70s Shou Brick
Thanks to Wooju for connecting me to this blast from the past. Recently I’ve been exploring different styles of warehoused and piled teas, including Hong kong traditional storage, shou, and liu baos. I was interested in this brick because it’s a very good example of an older shou style.
I have no grand unified theory of piled/fermented tea, but my rudimentary understanding so far is that there are two main profiles: the bacterial profile, usually sweeter, earthy, with a fermented fruit aroma, of which shou is a prime example, and then the fungal profile, usually more mineral, geosmin (the taste of beets), also earthy, of which Hong Kong traditional storage is the prime example. Liu bao can have both profiles, depending on how and where it is piled and warehoused.
The pile fermentation aroma, as well as the geosmin component, are definitely acquired tastes, and many people have an instinctive aversion to them. I certainly do to an extent, but I have grown to really enjoy hong kong traditional storage or liu bao, especially those where the geosmin is expressed as a rock taste instead of a beet taste (a prime example is the 2001 MTF 7432).
As is more often the case with older shou, this brick is pressed from material which was not aggressively piled. This fact, together with its age, result in only a faint shou profile.
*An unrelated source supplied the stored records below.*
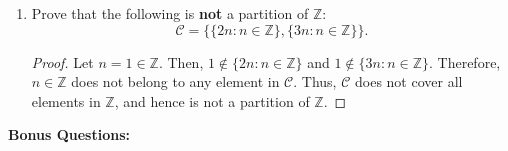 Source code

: \documentclass{article}
\begin{document}
\begin{enumerate}
    	\item Prove that the following is \textbf{not} a partition of $\mathbb{Z}$:
    		\[
    			\mathcal{C} = \{ \{ 2n : n \in \mathbb{Z} \}, \{ 3n : n \in \mathbb{Z} \} \}.
    		\]
                \begin{proof}
                    Let $n = 1\in\mathbb{Z}$. Then, $1 \notin \{ 2n : n \in \mathbb{Z} \}$ and $1 \notin \{ 3n : n \in \mathbb{Z} \}$. Therefore, $n\in\mathbb{Z}$ does not belong to any element in $\mathcal{C}$. Thus, $\mathcal{C}$ does not cover all elements in $\mathbb{Z}$, and hence is not a partition of $\mathbb{Z}$. 
                \end{proof}
    \end{enumerate}
    
    \newpage
    \textbf{Bonus Questions:}
    
\end{document}
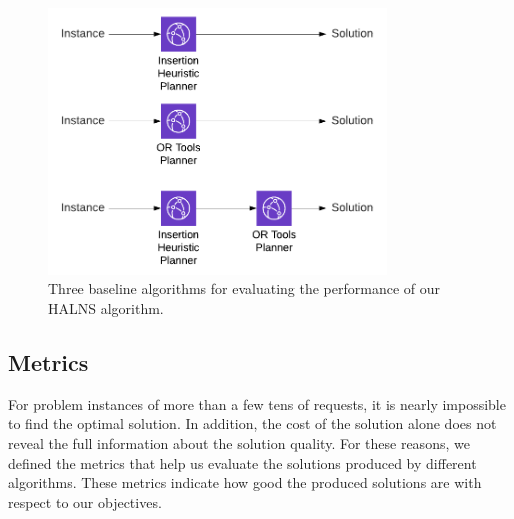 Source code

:     \begin{figure}[!ht]
        \centering
        \includegraphics[width=0.8\textwidth]{figures/baseline-algorithms.pdf}
        \caption{Three baseline algorithms for evaluating the performance of our HALNS algorithm.}
        \label{fig:baseline-algorithms}
    \end{figure}
    
    \subsection{Metrics} \label{sec:metrics}
    
    For problem instances of more than a few tens of requests, it is nearly impossible to find the optimal solution. In addition, the cost of the solution alone does not reveal the full information about the solution quality. For these reasons, we defined the metrics that help us evaluate the solutions produced by different algorithms. These metrics indicate how good the produced solutions are with respect to our objectives.

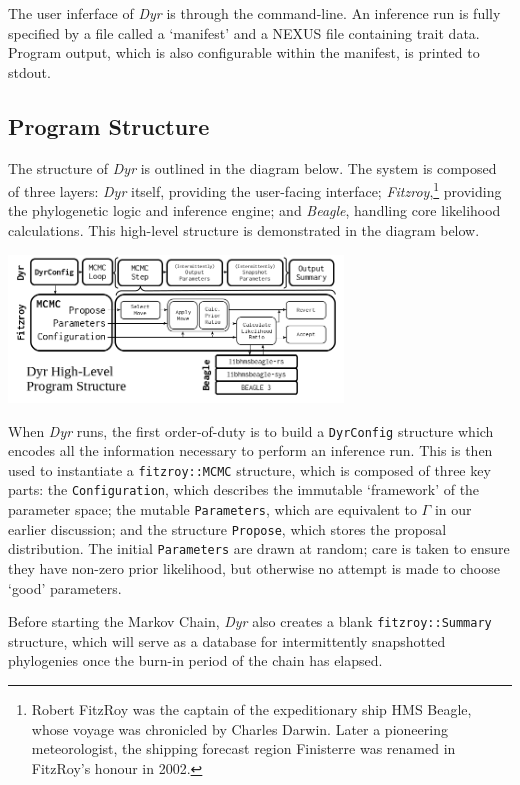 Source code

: \documentclass[10pt,journal,compsoc]{IEEEtran}
\begin{document}
The user inferface of \textit{Dyr} is through the command-line. An inference run is fully specified by a file called a `manifest' and a NEXUS file containing trait data. Program output, which is also configurable within the manifest, is printed to stdout.

\subsection{Program Structure}

The structure of \textit{Dyr} is outlined in the diagram below. The system is composed of three layers: \textit{Dyr} itself, providing the user-facing interface; \textit{Fitzroy},\footnote{Robert FitzRoy was the captain of the expeditionary ship HMS Beagle, whose voyage was chronicled by Charles Darwin. Later a pioneering meteorologist, the shipping forecast region Finisterre was renamed in FitzRoy's honour in 2002.} providing the phylogenetic logic and inference engine; and \textit{Beagle}, handling core likelihood calculations. This high-level structure is demonstrated in the diagram below.

\vspace{0.4cm}
\includegraphics[width=8.9cm]{progdiagram}
\vspace{0.4cm}

When \textit{Dyr} runs, the first order-of-duty is to build a \texttt{DyrConfig} structure which encodes all the information necessary to perform an inference run. This is then used to instantiate a \texttt{fitzroy::MCMC} structure, which is composed of three key parts: the \texttt{Configuration}, which describes the immutable `framework' of the parameter space; the mutable \texttt{Parameters}, which are equivalent to $\Gamma$ in our earlier discussion; and the structure \texttt{Propose}, which stores the proposal distribution. The initial \texttt{Parameters} are drawn at random; care is taken to ensure they have non-zero prior likelihood, but otherwise no attempt is made to choose `good' parameters.

Before starting the Markov Chain, \textit{Dyr} also creates a blank \texttt{fitzroy::Summary} structure, which will serve as a database for intermittently snapshotted phylogenies once the burn-in period of the chain has elapsed. 
\end{document}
I can still taste a tiny bit of the wodui taste in the first steep, and I can smell the wodui smell, although very faintly, on the liquor of most steeps. This is very faint but it is clear, and surprising for such an old tea. On the other hand, whether it is because the brick underwent traditional storage or just a lengthy taiwan humid storage, it has a prominent mineral-type traditional storage taste and aroma, which has no beety geosmin. If not for a tiny wisp of a wodui aroma off the liquor, the tea reads to me as an old HK traditional storage sheng.
The dry leaf has Hong Kong storage smell but with a sour overtone indicating shu. Wet leaf has a HK storage aroma and a sweetness, again indicating possible shou. The wet leaf is extremely dark, almost black.
- Mineral taste and warming to the core. Clear liquor, Dark red
- Aroma of liquor has unmistakeable shou aroma but very faint. Fairly thick and mineral. Some sweetness.
- Superheating and calming, slowing down. Very dense and enjoyable taste and mouthfeel.
- Focusing and heating, quite overpowering now, calm body but a bit of panic, I went too strong with the steeps.
- Heating continues, lost in my own world.
- Over the hump of heating and into the cooling phase, frisson about the head and neck, feeling more released and free, a better relaxation now.
- Excellent aftertaste, mineral, smooth, no astringency, and importantly, extremely clean aftertaste, totally clean on all steeps.
This old shou reads as a very clean mineral-forward HK trad sheng, with no beetiness and minimal wodui aroma, very low astringency, and quite strong impact in terms of heating, relaxing and frisson. Material is thick, beefy, large, strongly rolled/smashed, and somewhat brittle as HK Trad often is. The cleanliness of the finish is particularly refreshing and comforting with this tea.